При свете луны и факелов мосье Робинэ наблюдал эту едва заметную улыбку Жильберты. С тех пор как отец Жильберты» его единственный сын, погиб в Вест-Индии, куда он ездил проверять состояние своих плантаций, Робинэ ни к кому не привязывался, кроме Жильберты; у него не было больше близких. Он видел ее насквозь, никогда ни о чем не спрашивал, никогда не уговаривал, воздействовал на нее только разумными доводами. Конечно, он знал, что она повздорила с Фернаном, и, по-видимому, из-за Жан-Жака; он догадывался о том, что в ней происходило, и на его лице появилась такая же едва приметная улыбка.

Лодки пристали к острову. Мадам Левассер, поддерживаемая Лебегом и Дюси, сошла на берег с некоторым усилием. Ни одного слуги не было на крохотном острове, ни одного могильщика: могила была вырыта заранее. Жирарден и фернан вынесли гроб из лодки, остальные привязывали суденышки к причалам.

Окружили открытую могилу. Тереза стала рядом с Фернаном. Разве он не самый близкий ей человек здесь? Но он ни разу не взглянул на нее, и она смутно почувствовала досаду. Уж если с кем путаешься, так умей и пожалеть, когда стряслось такое большое горе!

Фернан и в самом деле не замечал Терезы, взгляд его был мрачен, обращен в себя. Вот через несколько минут опустят в землю останки человека, подарившего миру величайшие истины своего времени. Человек этот ни телом, ни душой не был стар и дряхл, он мог еще многое создать и многому научить – глубокому, важному. А он, Фернан, приложил руку к тому, чтобы самое живое в мире сердце и самый могучий в мире мозг перестал существовать.

Мосье де Гримм, представитель великого века просвещения, стоя у могилы, вершил суд над покойным и над самим собой. Среди тех, кто хоронил Жан-Жака, он, пожалуй, был единственным, кто мог справедливо взвесить и огромные заслуги покойного, и сотворенное им чудовищное зло. Они – он и остальные истинные философы, последователи Разума, – всячески поддерживали Жан-Жака и не скупились на дружеские советы. В конце концов не кто иной, как Дидро, подал ему знаменитую идею об обоюдоостром влиянии цивилизации – идею, сделавшую Жан-Жака знаменитым. Они правильно наставляли его. Они стремились ввести в русло все анархическое и необузданное, что было в нем. Но он принадлежал к числу тех пациентов, которые оплевывают врача, когда тот прописывает горькое лекарство. И вот теперь Жан-Жака постигла нехорошая, грязная, насильственная смерть. Быть может, к ней причастны и обе эти вульгарные особы, к чьей бессмысленной трескотне Жан-Жак всю жизнь прислушивался больше, чем к разумным советам первых умов Франции. Дидро и он, Гримм, предупреждали Жан-Жака, предсказывали ему, что эти женщины погубят его. Так оно и случилось: нелепая смерть логически завершила нелепую жизнь. Но какое все же слабое утешение сказать себе, что ты прав! Мосье де Гримм предпочел бы тысячу раз оказаться неправым. Стоя у открытой могилы, он мысленно уже слагал фразы некролога, который собирался написать. Это будет чудесная поминальная песнь, страницы неувядаемой прозы. Вот следует ли в прощальном слове намекнуть на загадочность кончины усопшего мечтателя?

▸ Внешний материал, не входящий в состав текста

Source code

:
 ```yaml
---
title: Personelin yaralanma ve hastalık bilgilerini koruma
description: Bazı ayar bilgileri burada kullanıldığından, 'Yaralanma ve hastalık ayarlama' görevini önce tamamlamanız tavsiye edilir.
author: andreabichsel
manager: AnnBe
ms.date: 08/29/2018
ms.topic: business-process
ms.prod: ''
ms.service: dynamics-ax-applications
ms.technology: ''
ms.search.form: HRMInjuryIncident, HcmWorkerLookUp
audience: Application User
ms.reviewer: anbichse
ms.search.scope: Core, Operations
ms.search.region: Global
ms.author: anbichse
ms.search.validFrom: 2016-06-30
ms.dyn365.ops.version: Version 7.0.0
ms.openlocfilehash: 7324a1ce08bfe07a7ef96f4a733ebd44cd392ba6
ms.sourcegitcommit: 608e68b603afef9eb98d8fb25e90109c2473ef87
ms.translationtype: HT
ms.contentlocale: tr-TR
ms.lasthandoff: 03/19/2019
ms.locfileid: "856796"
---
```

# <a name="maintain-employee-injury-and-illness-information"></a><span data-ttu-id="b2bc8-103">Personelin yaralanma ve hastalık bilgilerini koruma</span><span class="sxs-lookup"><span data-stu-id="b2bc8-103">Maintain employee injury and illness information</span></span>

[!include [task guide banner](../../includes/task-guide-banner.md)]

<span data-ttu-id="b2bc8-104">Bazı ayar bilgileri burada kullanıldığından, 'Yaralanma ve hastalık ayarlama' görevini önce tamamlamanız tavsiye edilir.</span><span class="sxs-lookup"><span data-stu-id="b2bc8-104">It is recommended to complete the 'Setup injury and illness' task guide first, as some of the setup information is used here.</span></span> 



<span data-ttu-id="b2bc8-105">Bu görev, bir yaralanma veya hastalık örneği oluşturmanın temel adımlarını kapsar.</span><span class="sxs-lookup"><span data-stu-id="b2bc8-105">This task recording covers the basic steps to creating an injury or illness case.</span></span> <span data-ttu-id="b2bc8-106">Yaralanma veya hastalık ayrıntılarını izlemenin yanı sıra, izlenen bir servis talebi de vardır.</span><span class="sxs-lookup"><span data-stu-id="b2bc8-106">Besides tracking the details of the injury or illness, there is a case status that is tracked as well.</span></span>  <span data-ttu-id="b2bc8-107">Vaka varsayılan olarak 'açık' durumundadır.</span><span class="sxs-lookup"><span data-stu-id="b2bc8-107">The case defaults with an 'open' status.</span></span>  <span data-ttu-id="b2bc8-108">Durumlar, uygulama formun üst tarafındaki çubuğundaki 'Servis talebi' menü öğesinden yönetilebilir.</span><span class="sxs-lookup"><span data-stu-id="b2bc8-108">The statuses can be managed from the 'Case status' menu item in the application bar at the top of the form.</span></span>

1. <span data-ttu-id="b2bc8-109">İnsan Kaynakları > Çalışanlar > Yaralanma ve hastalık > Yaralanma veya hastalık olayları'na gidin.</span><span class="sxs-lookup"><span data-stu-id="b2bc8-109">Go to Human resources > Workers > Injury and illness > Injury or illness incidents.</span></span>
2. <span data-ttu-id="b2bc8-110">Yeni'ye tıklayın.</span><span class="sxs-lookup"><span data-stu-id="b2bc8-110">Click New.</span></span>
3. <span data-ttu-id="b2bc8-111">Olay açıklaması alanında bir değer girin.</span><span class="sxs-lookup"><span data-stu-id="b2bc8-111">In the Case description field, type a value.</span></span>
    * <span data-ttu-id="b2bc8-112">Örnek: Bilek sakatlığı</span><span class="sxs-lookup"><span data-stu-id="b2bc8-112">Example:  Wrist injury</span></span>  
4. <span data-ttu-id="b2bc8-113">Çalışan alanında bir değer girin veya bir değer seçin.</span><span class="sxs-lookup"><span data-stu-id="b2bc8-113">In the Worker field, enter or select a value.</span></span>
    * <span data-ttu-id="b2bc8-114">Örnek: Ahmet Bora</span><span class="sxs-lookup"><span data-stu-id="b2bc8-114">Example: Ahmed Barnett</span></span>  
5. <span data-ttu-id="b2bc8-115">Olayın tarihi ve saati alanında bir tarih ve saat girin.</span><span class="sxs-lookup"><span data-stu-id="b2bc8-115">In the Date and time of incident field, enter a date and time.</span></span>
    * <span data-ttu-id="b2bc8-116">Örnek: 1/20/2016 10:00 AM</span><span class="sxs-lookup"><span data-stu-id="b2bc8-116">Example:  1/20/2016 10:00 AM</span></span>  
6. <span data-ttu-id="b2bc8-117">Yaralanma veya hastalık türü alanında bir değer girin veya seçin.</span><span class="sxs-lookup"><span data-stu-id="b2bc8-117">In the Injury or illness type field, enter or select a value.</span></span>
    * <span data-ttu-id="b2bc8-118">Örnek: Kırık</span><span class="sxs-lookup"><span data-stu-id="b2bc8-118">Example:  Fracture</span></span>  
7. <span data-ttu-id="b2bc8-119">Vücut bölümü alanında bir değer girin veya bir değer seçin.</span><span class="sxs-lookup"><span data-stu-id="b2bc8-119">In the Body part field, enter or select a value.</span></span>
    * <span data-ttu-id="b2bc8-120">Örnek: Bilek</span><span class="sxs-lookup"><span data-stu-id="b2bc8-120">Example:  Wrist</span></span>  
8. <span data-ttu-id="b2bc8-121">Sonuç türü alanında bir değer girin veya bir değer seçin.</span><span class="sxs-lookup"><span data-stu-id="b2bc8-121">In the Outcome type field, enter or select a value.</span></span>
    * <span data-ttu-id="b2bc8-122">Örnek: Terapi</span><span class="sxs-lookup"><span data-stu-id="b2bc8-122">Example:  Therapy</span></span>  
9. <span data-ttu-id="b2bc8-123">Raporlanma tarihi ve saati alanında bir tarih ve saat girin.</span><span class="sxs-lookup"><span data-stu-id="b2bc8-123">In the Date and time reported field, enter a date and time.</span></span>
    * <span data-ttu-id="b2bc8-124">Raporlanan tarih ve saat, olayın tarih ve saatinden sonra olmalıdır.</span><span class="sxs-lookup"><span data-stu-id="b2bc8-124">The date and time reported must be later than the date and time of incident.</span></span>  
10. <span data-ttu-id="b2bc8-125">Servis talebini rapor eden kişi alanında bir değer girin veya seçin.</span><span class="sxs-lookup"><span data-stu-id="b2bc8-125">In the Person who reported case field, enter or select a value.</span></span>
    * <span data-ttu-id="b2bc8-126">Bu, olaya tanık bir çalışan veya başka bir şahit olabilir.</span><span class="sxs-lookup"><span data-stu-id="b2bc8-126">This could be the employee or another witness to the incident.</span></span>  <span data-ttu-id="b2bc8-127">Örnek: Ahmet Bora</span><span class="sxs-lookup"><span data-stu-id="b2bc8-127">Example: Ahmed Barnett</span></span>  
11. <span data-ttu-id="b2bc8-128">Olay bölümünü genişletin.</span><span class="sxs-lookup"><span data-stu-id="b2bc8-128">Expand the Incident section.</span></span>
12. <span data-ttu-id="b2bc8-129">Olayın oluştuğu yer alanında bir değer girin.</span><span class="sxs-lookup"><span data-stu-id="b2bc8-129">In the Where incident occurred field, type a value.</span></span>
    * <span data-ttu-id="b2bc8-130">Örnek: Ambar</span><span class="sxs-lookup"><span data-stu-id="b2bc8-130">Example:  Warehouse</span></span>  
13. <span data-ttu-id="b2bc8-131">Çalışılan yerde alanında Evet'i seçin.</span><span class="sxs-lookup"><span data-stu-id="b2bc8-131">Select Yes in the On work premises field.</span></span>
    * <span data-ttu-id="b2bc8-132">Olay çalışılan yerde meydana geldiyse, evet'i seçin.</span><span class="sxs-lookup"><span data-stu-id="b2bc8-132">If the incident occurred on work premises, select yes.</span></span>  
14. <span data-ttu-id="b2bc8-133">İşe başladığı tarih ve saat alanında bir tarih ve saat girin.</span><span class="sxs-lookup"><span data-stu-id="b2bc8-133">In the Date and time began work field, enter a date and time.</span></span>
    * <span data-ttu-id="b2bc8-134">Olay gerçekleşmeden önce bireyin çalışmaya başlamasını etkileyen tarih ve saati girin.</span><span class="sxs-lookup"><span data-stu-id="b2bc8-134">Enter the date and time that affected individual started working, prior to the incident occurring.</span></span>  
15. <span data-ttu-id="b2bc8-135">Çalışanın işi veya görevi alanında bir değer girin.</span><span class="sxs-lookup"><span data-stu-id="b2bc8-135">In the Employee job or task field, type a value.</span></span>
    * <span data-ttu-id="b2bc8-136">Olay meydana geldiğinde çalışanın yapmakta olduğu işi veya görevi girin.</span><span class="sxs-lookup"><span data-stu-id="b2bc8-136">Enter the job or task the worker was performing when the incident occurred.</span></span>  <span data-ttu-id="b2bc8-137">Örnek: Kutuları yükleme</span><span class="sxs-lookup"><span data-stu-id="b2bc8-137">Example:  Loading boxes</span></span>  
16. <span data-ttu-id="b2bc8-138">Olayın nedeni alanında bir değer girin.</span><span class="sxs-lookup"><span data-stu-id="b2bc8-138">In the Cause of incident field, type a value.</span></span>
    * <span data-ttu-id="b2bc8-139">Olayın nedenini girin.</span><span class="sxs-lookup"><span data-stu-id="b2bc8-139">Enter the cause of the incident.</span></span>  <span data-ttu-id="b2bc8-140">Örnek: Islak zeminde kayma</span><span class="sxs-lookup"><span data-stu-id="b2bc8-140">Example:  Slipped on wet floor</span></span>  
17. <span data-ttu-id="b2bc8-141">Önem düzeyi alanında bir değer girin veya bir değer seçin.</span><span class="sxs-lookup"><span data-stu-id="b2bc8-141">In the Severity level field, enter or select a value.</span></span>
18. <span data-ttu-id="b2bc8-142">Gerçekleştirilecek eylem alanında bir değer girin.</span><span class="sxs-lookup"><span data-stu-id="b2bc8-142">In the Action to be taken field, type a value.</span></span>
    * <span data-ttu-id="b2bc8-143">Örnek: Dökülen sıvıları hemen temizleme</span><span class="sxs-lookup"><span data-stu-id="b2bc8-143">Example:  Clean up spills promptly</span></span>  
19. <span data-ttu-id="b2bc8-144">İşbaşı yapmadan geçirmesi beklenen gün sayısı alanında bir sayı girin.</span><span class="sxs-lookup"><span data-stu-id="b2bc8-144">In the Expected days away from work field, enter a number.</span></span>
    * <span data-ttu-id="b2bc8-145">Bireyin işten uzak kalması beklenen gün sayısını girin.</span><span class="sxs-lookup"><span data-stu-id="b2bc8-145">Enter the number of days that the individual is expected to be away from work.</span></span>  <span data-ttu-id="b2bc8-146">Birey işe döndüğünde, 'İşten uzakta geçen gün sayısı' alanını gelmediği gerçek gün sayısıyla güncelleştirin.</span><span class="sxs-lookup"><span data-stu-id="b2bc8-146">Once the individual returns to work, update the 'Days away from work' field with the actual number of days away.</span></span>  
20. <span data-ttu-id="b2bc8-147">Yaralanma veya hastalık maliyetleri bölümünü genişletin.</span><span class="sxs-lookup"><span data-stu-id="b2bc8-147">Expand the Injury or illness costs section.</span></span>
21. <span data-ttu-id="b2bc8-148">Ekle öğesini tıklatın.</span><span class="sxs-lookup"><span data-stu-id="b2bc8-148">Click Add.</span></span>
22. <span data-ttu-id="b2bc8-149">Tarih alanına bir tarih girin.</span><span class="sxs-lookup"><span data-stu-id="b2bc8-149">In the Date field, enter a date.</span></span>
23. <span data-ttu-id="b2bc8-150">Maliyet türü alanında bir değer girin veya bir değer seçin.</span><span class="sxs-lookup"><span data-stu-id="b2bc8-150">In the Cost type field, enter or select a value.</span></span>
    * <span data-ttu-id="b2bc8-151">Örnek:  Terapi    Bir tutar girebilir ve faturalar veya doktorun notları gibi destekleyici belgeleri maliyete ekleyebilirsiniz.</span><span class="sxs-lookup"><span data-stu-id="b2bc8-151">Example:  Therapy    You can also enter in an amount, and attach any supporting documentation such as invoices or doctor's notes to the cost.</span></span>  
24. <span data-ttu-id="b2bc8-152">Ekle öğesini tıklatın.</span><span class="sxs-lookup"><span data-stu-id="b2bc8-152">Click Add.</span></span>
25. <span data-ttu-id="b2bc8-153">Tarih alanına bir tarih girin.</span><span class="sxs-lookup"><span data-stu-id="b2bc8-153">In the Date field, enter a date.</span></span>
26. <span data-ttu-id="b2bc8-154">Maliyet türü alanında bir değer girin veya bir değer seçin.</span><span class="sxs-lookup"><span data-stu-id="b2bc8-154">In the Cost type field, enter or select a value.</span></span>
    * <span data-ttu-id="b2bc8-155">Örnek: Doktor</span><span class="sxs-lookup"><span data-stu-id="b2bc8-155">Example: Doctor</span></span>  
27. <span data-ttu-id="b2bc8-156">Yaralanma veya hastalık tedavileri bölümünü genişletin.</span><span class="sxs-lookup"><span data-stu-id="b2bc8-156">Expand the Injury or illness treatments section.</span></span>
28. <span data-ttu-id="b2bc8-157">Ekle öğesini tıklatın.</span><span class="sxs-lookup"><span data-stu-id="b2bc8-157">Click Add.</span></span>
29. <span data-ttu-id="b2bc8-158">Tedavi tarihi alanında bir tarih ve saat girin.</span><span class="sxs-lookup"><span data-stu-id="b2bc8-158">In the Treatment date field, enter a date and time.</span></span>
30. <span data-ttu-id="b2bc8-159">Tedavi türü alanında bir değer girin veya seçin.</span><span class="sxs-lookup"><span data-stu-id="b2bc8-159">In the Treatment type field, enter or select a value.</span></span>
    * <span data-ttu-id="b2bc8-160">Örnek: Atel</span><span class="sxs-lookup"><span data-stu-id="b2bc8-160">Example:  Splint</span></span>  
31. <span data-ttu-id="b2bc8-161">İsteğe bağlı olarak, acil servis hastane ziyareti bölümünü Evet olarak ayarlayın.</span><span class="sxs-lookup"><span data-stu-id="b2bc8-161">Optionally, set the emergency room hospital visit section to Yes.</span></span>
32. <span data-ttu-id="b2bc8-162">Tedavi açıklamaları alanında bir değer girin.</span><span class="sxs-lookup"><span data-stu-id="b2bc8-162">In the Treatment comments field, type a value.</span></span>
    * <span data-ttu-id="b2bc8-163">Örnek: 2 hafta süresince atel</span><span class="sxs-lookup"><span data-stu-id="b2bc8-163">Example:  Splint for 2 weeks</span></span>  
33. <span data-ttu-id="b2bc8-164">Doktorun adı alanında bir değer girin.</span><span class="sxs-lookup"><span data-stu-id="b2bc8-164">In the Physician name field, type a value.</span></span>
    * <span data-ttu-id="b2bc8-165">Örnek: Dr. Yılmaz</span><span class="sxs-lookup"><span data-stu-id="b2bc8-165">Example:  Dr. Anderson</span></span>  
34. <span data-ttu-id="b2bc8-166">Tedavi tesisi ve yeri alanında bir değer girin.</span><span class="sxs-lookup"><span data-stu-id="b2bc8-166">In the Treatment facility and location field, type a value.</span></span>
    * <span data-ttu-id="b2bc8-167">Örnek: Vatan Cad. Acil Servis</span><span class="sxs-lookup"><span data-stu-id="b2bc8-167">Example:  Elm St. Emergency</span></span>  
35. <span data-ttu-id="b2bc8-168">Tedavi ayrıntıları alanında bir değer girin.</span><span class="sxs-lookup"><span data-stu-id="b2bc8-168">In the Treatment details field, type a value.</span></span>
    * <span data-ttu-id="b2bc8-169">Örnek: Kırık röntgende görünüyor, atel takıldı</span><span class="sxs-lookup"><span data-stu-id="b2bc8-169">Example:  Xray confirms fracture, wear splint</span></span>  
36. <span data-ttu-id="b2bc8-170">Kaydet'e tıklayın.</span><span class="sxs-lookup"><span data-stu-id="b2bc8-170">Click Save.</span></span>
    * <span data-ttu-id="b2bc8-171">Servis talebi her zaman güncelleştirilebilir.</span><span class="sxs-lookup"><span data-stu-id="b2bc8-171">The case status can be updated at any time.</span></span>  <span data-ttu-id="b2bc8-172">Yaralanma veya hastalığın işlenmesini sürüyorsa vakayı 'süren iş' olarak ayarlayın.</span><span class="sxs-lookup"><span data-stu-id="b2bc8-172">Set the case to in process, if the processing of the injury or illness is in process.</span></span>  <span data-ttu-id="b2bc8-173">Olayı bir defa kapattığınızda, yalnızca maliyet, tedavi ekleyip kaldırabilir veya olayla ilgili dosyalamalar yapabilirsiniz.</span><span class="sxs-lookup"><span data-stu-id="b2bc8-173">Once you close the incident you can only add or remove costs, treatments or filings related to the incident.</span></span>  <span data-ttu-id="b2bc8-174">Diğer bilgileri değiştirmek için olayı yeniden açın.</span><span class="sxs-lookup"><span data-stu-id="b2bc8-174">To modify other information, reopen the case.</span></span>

Гроб начали опускать в могилу. Музыка умолкла, молчание стояло вокруг. Слышался лишь плеск воды, крик вспугнутых птиц, шелест листьев под легким ветром – одни лишь голоса природы.

Вдруг что-то резко нарушило тишину. Это Тереза всхлипнула, вскрикнула, залилась глупым детским плачем.
[1] [2]



Добавить комментарий

  • Обязательные поля обозначены *.

If you have trouble reading the code, click on the code itself to generate a new random code.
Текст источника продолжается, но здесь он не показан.